Questo singolare intreccio di motivi culturali, in Puglia, incontra persino influssi ritenuti dai più di origine pisana, forse figli degli scambi commerciali tra le città del Tavoliere e la repubblica marinara. Così la Cattedrale di Troia, sorta nel 1093 su iniziativa del Vescovo Girardo, mostra sulla ricca facciata una vivace decorazione con pietre di diverso colore ed, accanto a motivi bizantini e musulmani, lascia apprezzare arcature su lesene ornate da formelle, losanghe e oculi.

Questi tratti sono presenti anche a Manfredonia, nella Chiesa di Santa Maria Maggiore di Siponto, risalente al XI secolo. La piccola costruzione, a pianta quadrata di stile orientale, coperta da cupola e con due absidi, si apprezza per i ricchi intagli del portale con baldacchino e gli archetti alti e ciechi, contenenti eleganti disegni romboidali sul prospetto e sui fianchi.

Non finisce qui. In Basilicata, la Cattedrale di Acerenza, arroccata in splendida posizione panoramica sulla parte superiore della città, l’alta Acheruntia annidata di Orazio, presenta un particolare molto interessante. Parliamo delle cappellette radiali. La presenza di queste è un elemento raro in Italia, riscontrabile in numerose chiese francesi e probabilmente collegato ai pellegrinaggi. Le cappelle che si irradiavano nella zona absidale, sporgenti oltre il perimetro esterno, permettevano ai pellegrini, prima di partire, di sostare in preghiera davanti ad esse, dedicate, ciascuna, ad un santo diverso. E’ una caratteristica delle chiese di Saint-Sernin a Tolosa, di Saint-Foy di Conques e della Cattedrale di Santiago de Compostela, dove si percorre il “giro dei Corpi Santi”, inestimabile raccolta di reliquie.

Abbazia della Trinità di Venosa.

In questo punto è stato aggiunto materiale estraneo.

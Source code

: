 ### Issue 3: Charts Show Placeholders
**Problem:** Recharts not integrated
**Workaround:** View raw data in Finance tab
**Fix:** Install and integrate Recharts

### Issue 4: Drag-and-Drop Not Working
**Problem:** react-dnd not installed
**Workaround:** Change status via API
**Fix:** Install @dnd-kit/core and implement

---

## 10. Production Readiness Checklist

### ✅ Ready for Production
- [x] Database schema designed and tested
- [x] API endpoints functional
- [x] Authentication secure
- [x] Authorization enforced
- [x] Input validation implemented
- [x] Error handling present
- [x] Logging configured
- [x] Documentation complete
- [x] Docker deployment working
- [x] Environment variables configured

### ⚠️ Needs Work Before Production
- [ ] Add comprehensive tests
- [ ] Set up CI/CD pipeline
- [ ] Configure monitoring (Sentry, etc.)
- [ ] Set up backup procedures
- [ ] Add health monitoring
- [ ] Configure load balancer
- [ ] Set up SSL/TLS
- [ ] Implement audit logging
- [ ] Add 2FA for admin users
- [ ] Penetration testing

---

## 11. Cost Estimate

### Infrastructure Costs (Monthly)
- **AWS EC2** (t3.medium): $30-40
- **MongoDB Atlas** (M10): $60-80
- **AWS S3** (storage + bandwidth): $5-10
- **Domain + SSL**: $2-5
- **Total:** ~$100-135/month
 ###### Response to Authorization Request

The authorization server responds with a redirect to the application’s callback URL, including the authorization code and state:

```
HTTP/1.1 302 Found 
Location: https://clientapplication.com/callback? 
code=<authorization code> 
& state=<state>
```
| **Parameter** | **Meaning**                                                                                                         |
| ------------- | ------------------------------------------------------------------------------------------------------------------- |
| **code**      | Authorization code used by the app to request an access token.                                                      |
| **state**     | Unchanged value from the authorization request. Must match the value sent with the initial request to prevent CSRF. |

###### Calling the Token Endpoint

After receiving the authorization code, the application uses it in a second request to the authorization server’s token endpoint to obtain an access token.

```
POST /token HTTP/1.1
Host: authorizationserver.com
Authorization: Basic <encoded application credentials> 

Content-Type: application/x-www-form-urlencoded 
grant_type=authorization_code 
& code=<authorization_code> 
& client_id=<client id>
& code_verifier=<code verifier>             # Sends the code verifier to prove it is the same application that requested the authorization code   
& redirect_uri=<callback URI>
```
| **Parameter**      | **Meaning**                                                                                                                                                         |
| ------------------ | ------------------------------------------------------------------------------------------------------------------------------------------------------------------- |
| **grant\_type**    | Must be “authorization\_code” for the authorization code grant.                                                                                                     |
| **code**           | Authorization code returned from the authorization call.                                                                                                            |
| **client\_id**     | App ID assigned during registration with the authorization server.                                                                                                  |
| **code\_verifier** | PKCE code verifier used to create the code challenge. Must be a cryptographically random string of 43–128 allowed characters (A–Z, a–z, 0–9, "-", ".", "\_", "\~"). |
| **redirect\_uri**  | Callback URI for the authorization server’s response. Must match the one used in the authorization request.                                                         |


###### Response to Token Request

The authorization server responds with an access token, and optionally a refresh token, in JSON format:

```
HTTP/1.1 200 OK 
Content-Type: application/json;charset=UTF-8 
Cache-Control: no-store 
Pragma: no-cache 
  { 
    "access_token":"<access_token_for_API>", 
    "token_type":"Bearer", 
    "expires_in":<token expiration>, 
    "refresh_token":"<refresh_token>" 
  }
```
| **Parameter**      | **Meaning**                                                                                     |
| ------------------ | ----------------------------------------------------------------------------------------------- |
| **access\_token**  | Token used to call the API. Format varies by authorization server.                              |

Foto di Edoardo Spagnuolo

 

Pianta analoga ha l’Abbazia della Trinità di Venosa, uno dei monumenti più interessanti del Sud Italia, mai portato a termine. La presenza di monaci cluniacensi provenienti dalla Francia, guidati dall’abate Robert de Granmesnil, dovrebbe spiegare la presenza delle delle cappellette radiali. Originariamente essa era costituita da un edificio fondato dai Benedettini intorno al X secolo sopra un’antica chiesa paleocristiana, della quale rispettava approssimativamente l’impianto. Successivamente, verso il 1135, si dette inizio a un’altra costruzione alle spalle e in prosecuzione del perimetro della chiesa vecchia, con la probabile intenzione di unirli insieme dando luogo a una grande chiesa nuova. E’ documentata una serie di donazioni di importanti esponenti della corte normanna, a partire da Roberto il Guiscardo che intendeva farne un “pantheon” degli Altavilla. Nella chiesa vecchia, dunque, restano la tomba a baldacchino di Alberada di Buonalbergo, prima moglie del Guiscardo, ed il sepolcro degli Altavilla, nella navata destra, che raccoglieva le spoglie di Drogone, Umfredo e dello stesso Roberto il Guiscardo. Bonifacio VIII rimandò in Francia i cluniacensi e cedette il complesso all’Ordine di Malta che però abbandonò la costruzione.

 

Si conclude qui il viaggio nel romanico meridionale. Nella struttura delle piante, nella varietà delle facciate  e nella decorazione scolpita si manifesta la sua originalità. L’effetto complessivo è un connubio di monumentalità potente ed austerità misteriosa che ancora oggi comunica i caratteri peculiari, religiosi e sociali, di un’epoca lontana che lasciò poi il posto alle magnifiche cattedrali gotiche.